By Wu Jiao (China Daily)
Updated: 2007-04-26 07:24

China relies little on the global food market, despite its increasing openness and growing trade.

According to Cheng Guoqiang, deputy director with the institute of market economy under the Development and Research Center of the State Council, the country has witnessed an annual 11-percent increase in its food exports following its entry into the WTO in 2001, and an annual 22-percent increase in its food imports.

Between 1998 and 2001, imports grew at 3 percent a year and exports at 2 percent.

However, in recent years the value of food exports has been less than 10 percent of agriculture GDP while food imports accounted for about 10 percent of that figure, which demonstrates a low reliance on the global market.

"The percentage ratio shows that the growth in the agriculture sector is mainly driven by domestic need," Cheng said at the 11th Sino-French Seminar on Wheat held yesterday in Kunming.

According to Cheng, China has become one of world's most open markets in the food trade as the country offers a relatively low tax rate of 15 percent.

But he warned that as the country has entered a period of fast development, it will also enter a phase of rapid increase in food imports in the next five to 10 years, which has been demonstrated by the growth patterns of other developed countries.

The country is expected to import 24.7 million tons of corn and 36.3 million tons of soybeans in 2020 compared with the 10.48 million tons of corn it exported and 10.21 million tons of soyabeans it imported in 2000.

As a result, the self-sufficiency ratio of the country's corn supply will drop from 97.4 percent in 2000 to 74 percent in 2020. For soybeans, the ratio will fall from 46.1 percent in 2000 to 20.6 percent in 2020.It is estimated that the imported grain value will account for 15 percent of the agriculture GDP by then, according to Cheng.

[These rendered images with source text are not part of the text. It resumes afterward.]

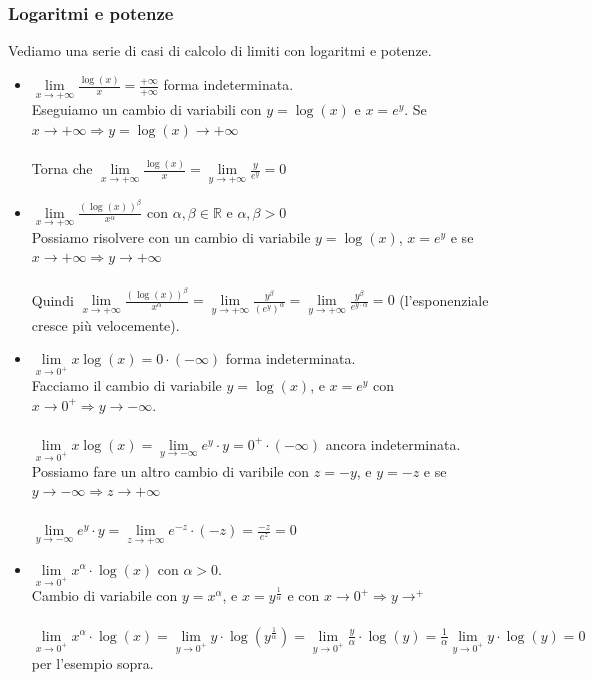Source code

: \subsubsection{Logaritmi e potenze}
Vediamo una serie di casi di calcolo di limiti con logaritmi e potenze.
\begin{itemize}
    \item $\lim\limits_{x\to +\infty}\frac{\log(x)}{x} = \frac{+\infty}{+\infty}$ forma indeterminata.\\
    Eseguiamo un cambio di variabili con $y = \log(x)$ e $x = e^y$. Se $x\to +\infty \Longrightarrow y = \log(x) \to +\infty$\\\\
    Torna che $\lim\limits_{x \to +\infty}\frac{\log(x)}{x} = \lim\limits_{y\to +\infty}\frac{y}{e^y} = 0$
    \item $\lim\limits_{x\to +\infty}\frac{(\log(x))^\beta}{x^\alpha}$ con $\alpha, \beta \in \mathbb{R}$ e $\alpha, \beta > 0$\\
    Possiamo risolvere con un cambio di variabile $y = \log(x)$, $x = e^y$ e se $x \to +\infty \Longrightarrow y\to +\infty$\\\\
    Quindi $\lim\limits_{x\to +\infty}\frac{(\log(x))^\beta}{x^\alpha} = \lim\limits_{y \to +\infty}\frac{y^\beta}{(e^y)^\alpha} = \lim\limits_{y \to +\infty}\frac{y^\beta}{e^{y\cdot\alpha}} = 0$  (l'esponenziale cresce più velocemente).
    \item $\lim\limits_{x\to 0^+}x\log(x) = 0 \cdot (-\infty)$ forma indeterminata.\\
    Facciamo il cambio di variabile $y = \log(x)$, e $x = e^y$ con $x\to 0^+ \Longrightarrow y\to -\infty$.\\\\
    $\lim\limits_{x\to 0^+}x\log(x) = \lim\limits_{y\to -\infty}e^y \cdot y = 0^+ \cdot (-\infty)$ ancora indeterminata.\\
    Possiamo fare un altro cambio di varibile con $z = -y$, e $y = -z$ e se $y \to -\infty \Longrightarrow z \to +\infty$\\\\
    $\lim\limits_{y\to -\infty}e^y \cdot y = \lim\limits_{z\to +\infty}e^{-z} \cdot (-z) = \frac{-z}{e^z} = 0$
    \item $\lim\limits_{x\to 0^+}x^\alpha \cdot \log(x)$ con $\alpha > 0$.\\
    Cambio di variabile con $y = x^\alpha$, e $x = y^{\frac{1}{\alpha}}$ e con $x\to 0^+ \Longrightarrow y\to^+$\\\\
    $\lim\limits_{x\to 0^+}x^\alpha \cdot \log(x) = \lim\limits_{y\to 0^+}y \cdot \log(y^{\frac{1}{\alpha}}) = \lim\limits_{y\to 0^+}\frac{y}{\alpha} \cdot \log(y) = \frac{1}{\alpha}\lim\limits_{y\to 0^+} y \cdot \log(y) = 0$ per l'esempio sopra.
\end{itemize}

With its huge trade volume, the country will possibly overtake Brazil as the fourth largest food exporter and overtake Japan as the third largest food importer within the next five to 10 years, Cheng said.

However, despite the huge food trade volume, Cheng said the country's food trade structure remains relatively rational.

According to figures from 2005, the major food categories imported were those for production resources, like soybeans, and the exported were labor-intensive ones such as food and aquatic products.